The Guilford County Department of Health and Human Services has just used, for the very first time, a new communication and referral system – NC CARE360 – to help an evicted county resident find new housing.

County and state officials expect that person to be the first in a long line of people who’ll be helped by the new system.

That Guilford County resident, who was facing immediate eviction after her home was condemned, was able to find the new housing with the help of the county’s Department of Health and Human Services through the new system that was put into place across North Carolina earlier this year.

NCCARE360 is a new statewide communication platform that’s designed to make it much easier for health and human service providers to communicate in real-time and securely share client information.  The system allows private-sector aid and support organizations, along with state and local government agencies, to send and receive secure electronic referrals for clients.  It also allows them to track the outcomes of those clients.

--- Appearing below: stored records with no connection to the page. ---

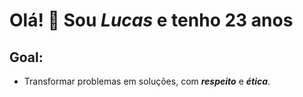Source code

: # Olá! 👋 **Sou _Lucas_ e tenho 23 anos**


## Goal:
- Transformar problemas em soluções, com **_respeito_** e **_ética_**.

<!--
**lucasdegang/lucasdegang** is a ✨ _special_ ✨ repository because its `README.md` (this file) appears on your GitHub profile.

Here are some ideas to get you started:

- 🔭 I’m currently working on ...
- 🌱 I’m currently learning ...
- 👯 I’m looking to collaborate on ...
- 🤔 I’m looking for help with ...
- 💬 Ask me about ...
- 📫 How to reach me: ...
- 😄 Pronouns: ...
- ⚡ Fun fact: ...
-->
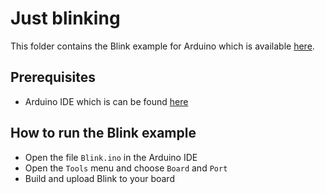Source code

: # Just blinking

This folder contains the Blink example for Arduino which is available [here](http://www.arduino.cc/en/Tutorial/Blink).

## Prerequisites
* Arduino IDE which is can be found [here](https://www.arduino.cc/en/software)

## How to run the Blink example
* Open the file `Blink.ino` in the Arduino IDE
* Open the `Tools` menu and choose `Board` and `Port`
* Build and upload Blink to your board

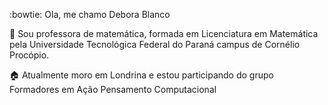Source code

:  :bowtie: Ola, me chamo Debora Blanco

:blue_book: Sou professora de matemática, formada em Licenciatura em Matemática pela Universidade Tecnológica Federal do Paraná campus de Cornélio Procópio. 

:house: Atualmente moro em Londrina e estou participando do grupo Formadores em Ação Pensamento Computacional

A joint program of the NC Department of Health and Human Services and the Foundation for Health Leadership and Innovation, NCCARE360 is an attempt to help solve many health issues by addressing factors such as housing and diet – things that, until recently, have been treated as somewhat peripheral to health care.

More and more, however, the Guilford County Health Department, other county departments, and state health officials are treating things like access to healthy food, safe and affordable housing and even holding well-paying jobs, as important factors that improve health and decrease health care costs in the state.

This type of wide reaching interagency communication across the public and private sector – and treating the “whole person” and his or her circumstances – is a new model of health care that’s rapidly taking hold in Guilford County.  For instance, the Guilford County Health Department is expanding a program that sends mobile chefs into the community to put on healthy cooking demonstrations. And Guilford County is also in the process of implementing a major new model of mental health care that addresses the whole person including his or her physical health and living conditions.

Guilford County Emergency Services Director Jim Albright said late last year that this change in mental health care is something that’s been needed for a very long time.

“This is a completely new service model,” he said. “It is a fully integrated model – a more holistic and integrated approach, and there will be a clearly defined portal of entry.”

Guilford County Commissioner Jeff Phillips said at that time that Mandy Cohen, the secretary of the NC Department of Health and Human Services, was particularly energetic about Guilford County’s attempt at more holistic care and more communication.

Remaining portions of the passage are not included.